Los cuatro primeros días del viaje de Apolo 11 habían transcurrido como durante el entrenamiento, pero cuando apenas faltaban unos 20 minutos para el alunizaje, el 20 de julio de 1969, llegaron los problemas.
Las comunicaciones por radio con la sala de control en Houston se interrumpieron primero brevemente. Y en pleno descenso sonaron las alarmas en el módulo lunar (LEM) pilotado por Edwin Buzz Aldrin y el comandante de la misión, Neil Armstrong.
Dos horas antes, el LEM se había separado del vehículo principal, el módulo de mando, donde permaneció el tercer miembro de la tripulación de Apolo 11, Michael Collins.
“Dennos una explicación sobre la alarma del programa 1202”, exigió Armstrong. Houston pidió a sus astronautas que ignoraran esa señal. La computadora de abordo está saturada, pero los sistemas funcionan, explicó el mando de la misión.
Los cráteres lunares empezaron a desfilar a toda velocidad ante el módulo. Demasiado rápido, según comprobó el comandante, que entendió que el módulo iba a alejarse varios kilómetros de la zona de alunizaje prevista.
Armstrong tomó entonces el control manual de la nave, buscó una nueva zona mirando por la ventanilla del módulo, pero todo le parecía muy rocoso.
El nivel de carburante se reducía a toda prisa. “Quedan 30 segundos”, anunció Houston. Armstrong ya no hablaba. Ralentizó, el LEM casi dejó de avanzar y se acabó posando. “Contacto”, dijo Aldrin. Los astronautas apagaron el motor del vehículo.
“Houston, aquí la base Tranquilidad. El Eagle ha aterrizado”, anunció Armstrong.
“Los copiamos en la Tierra”, respondió el responsable de comunicaciones, Charles Duke, desde Houston. “Tenían a un montón de chicos a punto de ponerse azules.
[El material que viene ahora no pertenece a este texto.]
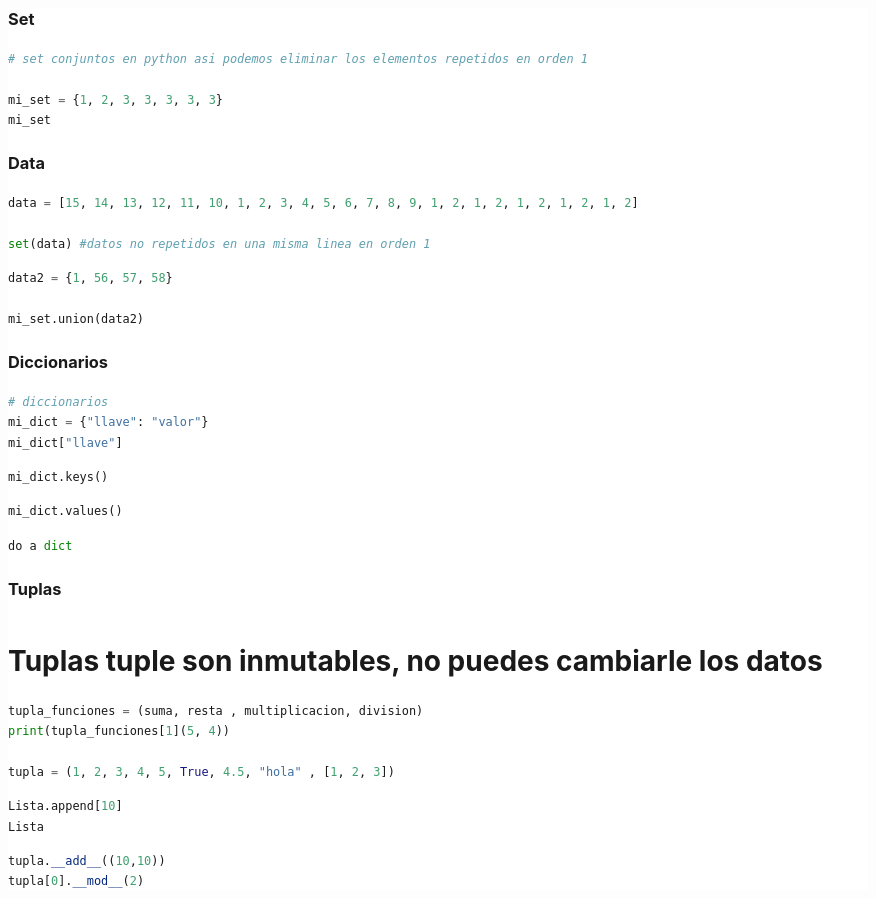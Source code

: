 ### Set
```python
# set conjuntos en python asi podemos eliminar los elementos repetidos en orden 1

mi_set = {1, 2, 3, 3, 3, 3, 3}
mi_set
```

### Data
```python
data = [15, 14, 13, 12, 11, 10, 1, 2, 3, 4, 5, 6, 7, 8, 9, 1, 2, 1, 2, 1, 2, 1, 2, 1, 2]

set(data) #datos no repetidos en una misma linea en orden 1
```

```python
data2 = {1, 56, 57, 58}

mi_set.union(data2)
```

### Diccionarios
```python
# diccionarios
mi_dict = {"llave": "valor"}
mi_dict["llave"]
```

```python
mi_dict.keys()
```

```python
mi_dict.values()
```

```python
do a dict
```

### Tuplas
# Tuplas tuple son inmutables, no puedes cambiarle los datos
```python
tupla_funciones = (suma, resta , multiplicacion, division)
print(tupla_funciones[1](5, 4))

tupla = (1, 2, 3, 4, 5, True, 4.5, "hola" , [1, 2, 3])
```

```python
Lista.append[10]
Lista

```
```python
tupla.__add__((10,10))
tupla[0].__mod__(2)
```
Respiramos de nuevo”.
VON BRAUN. Según los datos oficiales, 400.000 personas participaron en el programa Apolo. Pero dos fueron las encargadas de lanzarlo.
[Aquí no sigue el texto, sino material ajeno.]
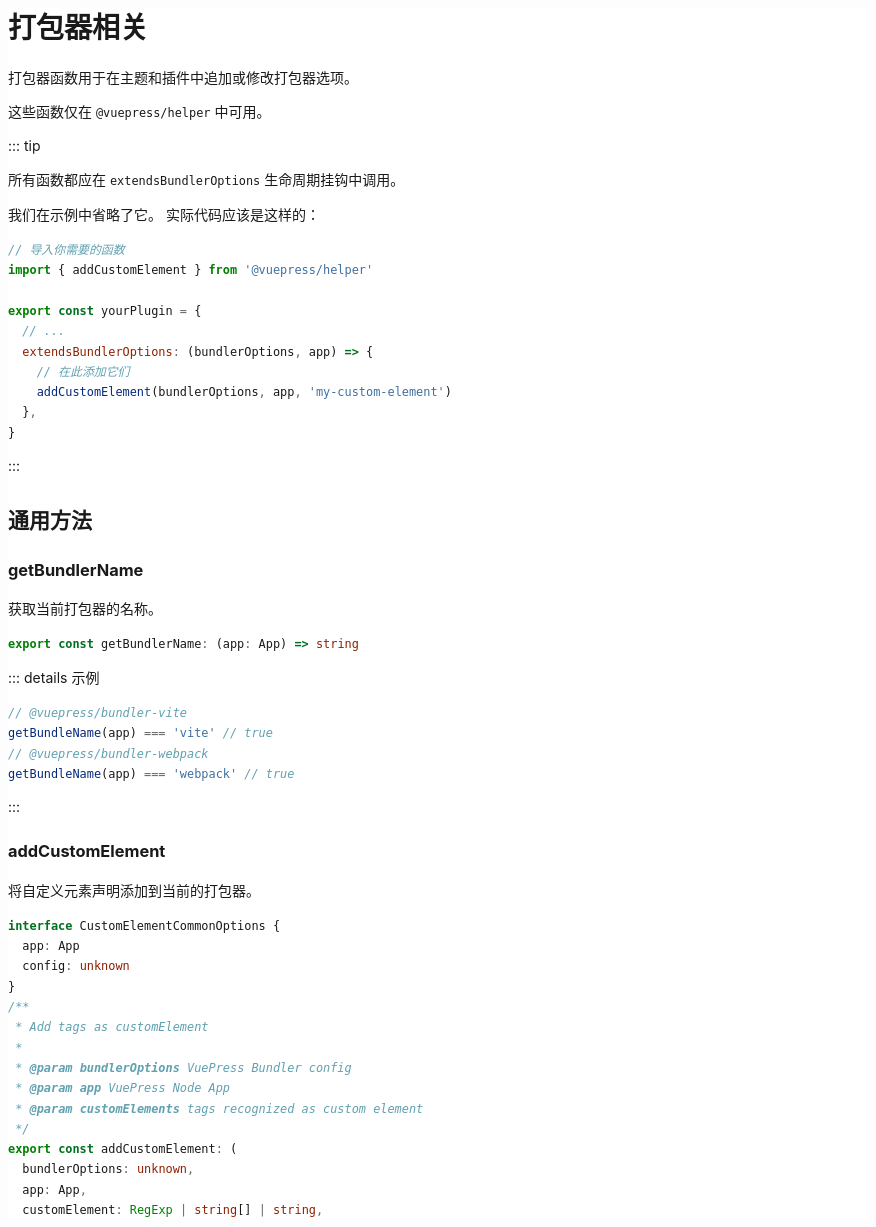 # 打包器相关

打包器函数用于在主题和插件中追加或修改打包器选项。

这些函数仅在 `@vuepress/helper` 中可用。

::: tip

所有函数都应在 `extendsBundlerOptions` 生命周期挂钩中调用。

我们在示例中省略了它。 实际代码应该是这样的：

```js
// 导入你需要的函数
import { addCustomElement } from '@vuepress/helper'

export const yourPlugin = {
  // ...
  extendsBundlerOptions: (bundlerOptions, app) => {
    // 在此添加它们
    addCustomElement(bundlerOptions, app, 'my-custom-element')
  },
}
```

:::

## 通用方法

### getBundlerName

获取当前打包器的名称。

```ts
export const getBundlerName: (app: App) => string
```

::: details 示例

```ts
// @vuepress/bundler-vite
getBundleName(app) === 'vite' // true
// @vuepress/bundler-webpack
getBundleName(app) === 'webpack' // true
```

:::

### addCustomElement

将自定义元素声明添加到当前的打包器。

```ts
interface CustomElementCommonOptions {
  app: App
  config: unknown
}
/**
 * Add tags as customElement
 *
 * @param bundlerOptions VuePress Bundler config
 * @param app VuePress Node App
 * @param customElements tags recognized as custom element
 */
export const addCustomElement: (
  bundlerOptions: unknown,
  app: App,
  customElement: RegExp | string[] | string,
```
En 1961, John Fitzgerald Kennedy preguntó a su vicepresidente, Lyndon Johnson, cómo superar a los soviéticos en la carrera espacial. “Si un hombre entra en la órbita terrestre este año se llamará Iván”, lamentó el mandatario un año antes. Johnson consultó al diseñador de cohetes de la NASA, el tránsfuga nazi Wernher von Braun. El ingeniero había inventado los cohetes V2 que bombardearon Londres durante la Segunda Guerra Mundial. Hacia el final del conflicto, ofreció sus servicios a los estadounidenses, que lo llevaron junto con un centenar de sus mejores ingenieros a Alabama, fundando lo que se conoce desde entonces como Rocket City (la ciudad de los cohetes).
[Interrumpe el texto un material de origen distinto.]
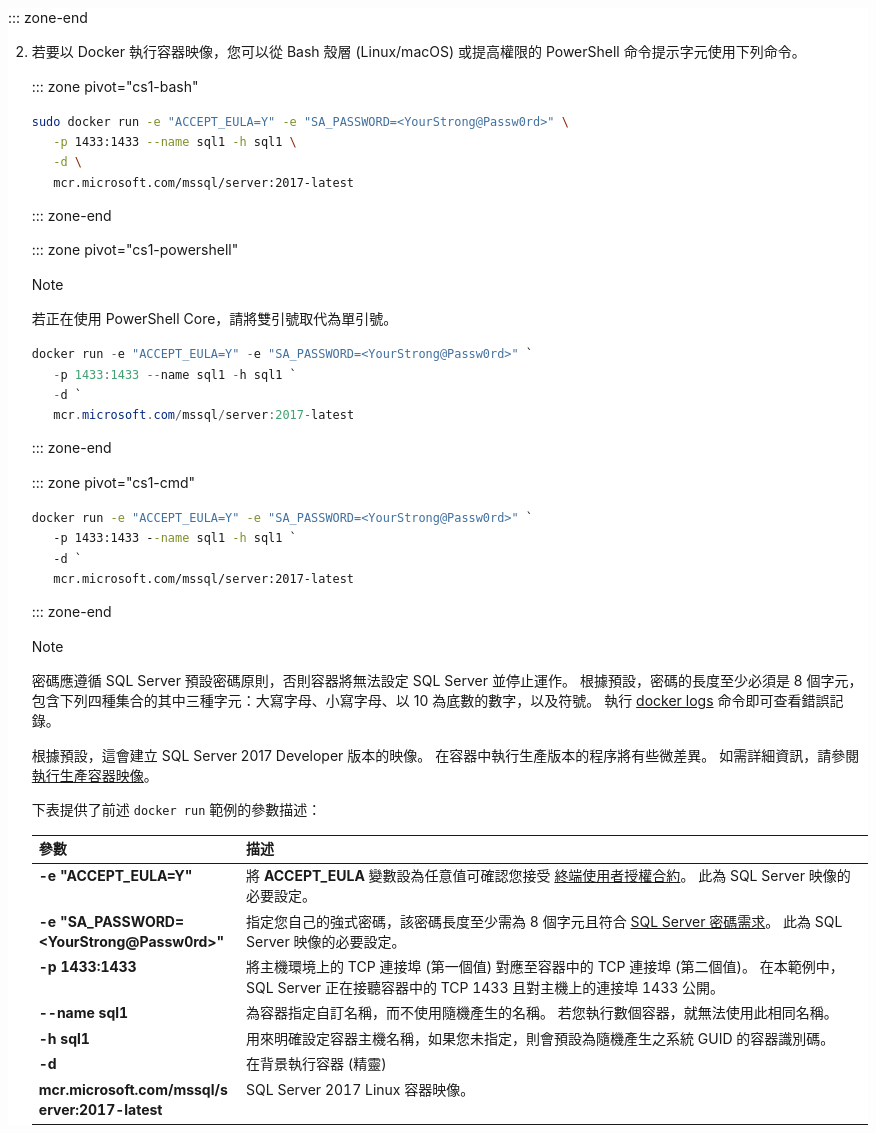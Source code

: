    ::: zone-end

2. 若要以 Docker 執行容器映像，您可以從 Bash 殼層 (Linux/macOS) 或提高權限的 PowerShell 命令提示字元使用下列命令。

   ::: zone pivot="cs1-bash"
   ```bash
   sudo docker run -e "ACCEPT_EULA=Y" -e "SA_PASSWORD=<YourStrong@Passw0rd>" \
      -p 1433:1433 --name sql1 -h sql1 \
      -d \
      mcr.microsoft.com/mssql/server:2017-latest
   ```
   ::: zone-end

   ::: zone pivot="cs1-powershell"
   
   > [!NOTE]
   > 若正在使用 PowerShell Core，請將雙引號取代為單引號。
   
   ```PowerShell
   docker run -e "ACCEPT_EULA=Y" -e "SA_PASSWORD=<YourStrong@Passw0rd>" `
      -p 1433:1433 --name sql1 -h sql1 `
      -d `
      mcr.microsoft.com/mssql/server:2017-latest
   ```
   ::: zone-end

   ::: zone pivot="cs1-cmd"
   ```cmd
   docker run -e "ACCEPT_EULA=Y" -e "SA_PASSWORD=<YourStrong@Passw0rd>" `
      -p 1433:1433 --name sql1 -h sql1 `
      -d `
      mcr.microsoft.com/mssql/server:2017-latest
   ```
   ::: zone-end

   > [!NOTE]
   > 密碼應遵循 SQL Server 預設密碼原則，否則容器將無法設定 SQL Server 並停止運作。 根據預設，密碼的長度至少必須是 8 個字元，包含下列四種集合的其中三種字元：大寫字母、小寫字母、以 10 為底數的數字，以及符號。 執行 [docker logs](https://docs.docker.com/engine/reference/commandline/logs/) 命令即可查看錯誤記錄。
   >
   > 根據預設，這會建立 SQL Server 2017 Developer 版本的映像。 在容器中執行生產版本的程序將有些微差異。 如需詳細資訊，請參閱[執行生產容器映像](./sql-server-linux-docker-container-deployment.md#production)。

   下表提供了前述 `docker run` 範例的參數描述：

   | 參數 | 描述 |
   |-----|-----|
   | **-e "ACCEPT_EULA=Y"** |  將 **ACCEPT_EULA** 變數設為任意值可確認您接受 [終端使用者授權合約](https://go.microsoft.com/fwlink/?linkid=857698)。 此為 SQL Server 映像的必要設定。 |
   | **-e "SA_PASSWORD=\<YourStrong@Passw0rd\>"** | 指定您自己的強式密碼，該密碼長度至少需為 8 個字元且符合 [SQL Server 密碼需求](../relational-databases/security/password-policy.md)。 此為 SQL Server 映像的必要設定。 |
   | **-p 1433:1433** | 將主機環境上的 TCP 連接埠 (第一個值) 對應至容器中的 TCP 連接埠 (第二個值)。 在本範例中，SQL Server 正在接聽容器中的 TCP 1433 且對主機上的連接埠 1433 公開。 |
   | **--name sql1** | 為容器指定自訂名稱，而不使用隨機產生的名稱。 若您執行數個容器，就無法使用此相同名稱。 |
   | **-h sql1** | 用來明確設定容器主機名稱，如果您未指定，則會預設為隨機產生之系統 GUID 的容器識別碼。 |
   | **-d** | 在背景執行容器 (精靈) |
   | **mcr.microsoft.com/mssql/server:2017-latest** | SQL Server 2017 Linux 容器映像。 |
El alemán respondió con entusiasmo a Johnson que el envío de hombres a la Luna era el único proyecto en el que se podía derrotar a Moscú, porque ninguno de sus cohetes tenía la potencia necesaria para llegar al satélite terrestre. Ok, dijo Kennedy.
Ocho años después, Richard Nixon estaba al frente de EEUU. Para anticipar una posible tragedia, el mandatario hizo preparar un homenaje: “El destino dictó que los hombres que fueron a explorar la Luna en paz, descansarán en la Luna en paz”.
Pero el enorme esfuerzo nacional dio sus frutos. Todo fue muy rápido, gracias a los fondos aprobados por el Congreso. Se lanzaron cuatro misiones Apolo exploratorias entre octubre de 1968 y mayo de 1969. En diciembre de 1968, se eligió a Armstrong como comandante de la undécima misión Apolo, con lo que eso conllevaba: sería el primer hombre en pisar la Luna.
Cuando el enorme cohete de Von Braun despegó con la cápsula de Apolo 11 en su cima el miércoles 16 de julio de 1969, un millón de personas asistieron al espectáculo desde las playas de Florida, cerca de Cabo Cañaveral. Pero muchos dudaban que los hombres lograrían su objetivo.
“Nos daban al menos un 90% de posibilidades de regresar con vida y un 50% de conseguir alunizar”, dijo Armstrong tras la misión.